“You looked hot onstage tonight,” I say, my voice carrying a manic sort of recklessness that I’m hoping he can’t hear. I boldly reach up and curl my fingers in his hair, a wild energy buzzing in my veins and threatening to make my fingers shake.
It would be easy to confront him, and it would be easy for him to lie. I’d look absolutely crazy—like just another one of the scorned groupies I’m sure he’s collected over the years. Shawn could deny everything—every kiss, every touch, every word . . . every goddamn fucking thing I was stupid enough to think meant anything. And honestly, I’m not sure who the rest of the guys would believe. The forgettable little girl from high school? Or their best friend since forever?
Yeah.
So instead of screaming and crying and kneeing Shawn where it counts, I twirl my fingers around and around in his hair, flashing him a wicked smile that’s full of bad intentions. And when the green flames in his eyes ignite, I can tell he’s misinterpreting every single one.

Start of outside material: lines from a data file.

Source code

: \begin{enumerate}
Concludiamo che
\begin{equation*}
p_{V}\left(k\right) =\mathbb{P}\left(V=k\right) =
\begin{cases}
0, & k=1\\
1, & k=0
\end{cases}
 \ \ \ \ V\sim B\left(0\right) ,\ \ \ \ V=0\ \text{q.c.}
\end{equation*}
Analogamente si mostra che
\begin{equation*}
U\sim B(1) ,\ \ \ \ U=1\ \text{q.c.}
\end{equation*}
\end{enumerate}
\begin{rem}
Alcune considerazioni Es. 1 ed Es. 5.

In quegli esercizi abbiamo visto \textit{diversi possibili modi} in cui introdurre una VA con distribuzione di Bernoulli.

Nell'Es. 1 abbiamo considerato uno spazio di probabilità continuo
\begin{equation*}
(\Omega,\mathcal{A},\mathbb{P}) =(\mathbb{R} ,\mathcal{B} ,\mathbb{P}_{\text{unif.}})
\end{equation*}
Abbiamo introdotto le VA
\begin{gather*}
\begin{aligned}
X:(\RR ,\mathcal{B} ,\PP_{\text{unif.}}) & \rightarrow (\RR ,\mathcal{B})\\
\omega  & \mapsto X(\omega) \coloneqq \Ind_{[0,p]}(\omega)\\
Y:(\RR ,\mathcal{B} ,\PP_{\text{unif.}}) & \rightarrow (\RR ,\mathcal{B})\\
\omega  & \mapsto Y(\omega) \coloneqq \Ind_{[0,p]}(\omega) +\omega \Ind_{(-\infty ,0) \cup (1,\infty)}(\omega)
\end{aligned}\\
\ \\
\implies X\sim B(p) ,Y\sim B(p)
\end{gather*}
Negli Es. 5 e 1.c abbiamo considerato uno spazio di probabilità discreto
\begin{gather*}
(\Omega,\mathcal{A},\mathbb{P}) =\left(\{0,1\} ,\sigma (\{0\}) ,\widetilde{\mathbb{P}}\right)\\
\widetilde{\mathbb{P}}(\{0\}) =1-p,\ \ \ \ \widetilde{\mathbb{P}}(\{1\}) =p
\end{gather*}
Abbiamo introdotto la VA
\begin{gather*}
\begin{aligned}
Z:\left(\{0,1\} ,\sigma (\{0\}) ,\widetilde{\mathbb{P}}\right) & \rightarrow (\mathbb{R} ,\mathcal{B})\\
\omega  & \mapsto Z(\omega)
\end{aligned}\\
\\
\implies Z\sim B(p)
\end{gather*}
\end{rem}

My fingers are still twirling when his lips drop to mine. He kisses me just like he had last night, and the sting of it makes me pull away, but slowly.
“Can you imagine how many times we would have hooked up by now if you had known about the crush I had on you in high school?” I whisper, watching his reaction closely and trying not to get my hopes up.
I’m giving him an opportunity to come clean. All these months, all he would’ve needed to do is tell me the truth and say two words. “I’m sorry” would’ve been all I needed to hear to forgive him, and I’m giving him one last chance to say it.
His smoldering gaze meets mine from centimeters away, and I watch the way it dims and sobers. Now that I know what to look for, I spot it—the recognition.
He kisses me again, and I spot that for what it is too—a distraction. The hope in my chest dims, and I pull away again. “I thought about it, you know.” He watches me, and I watch him right back, trying to see him for the guy he was with me last night, and not the one who has lied to my face for four and a half straight months. “About what it would be like to be with you . . . I bet we would have been amazing.”
I’m desperate for him to just admit it—to tell me I’m not forgettable, to tell me I was worth remembering, to make me believe I still am.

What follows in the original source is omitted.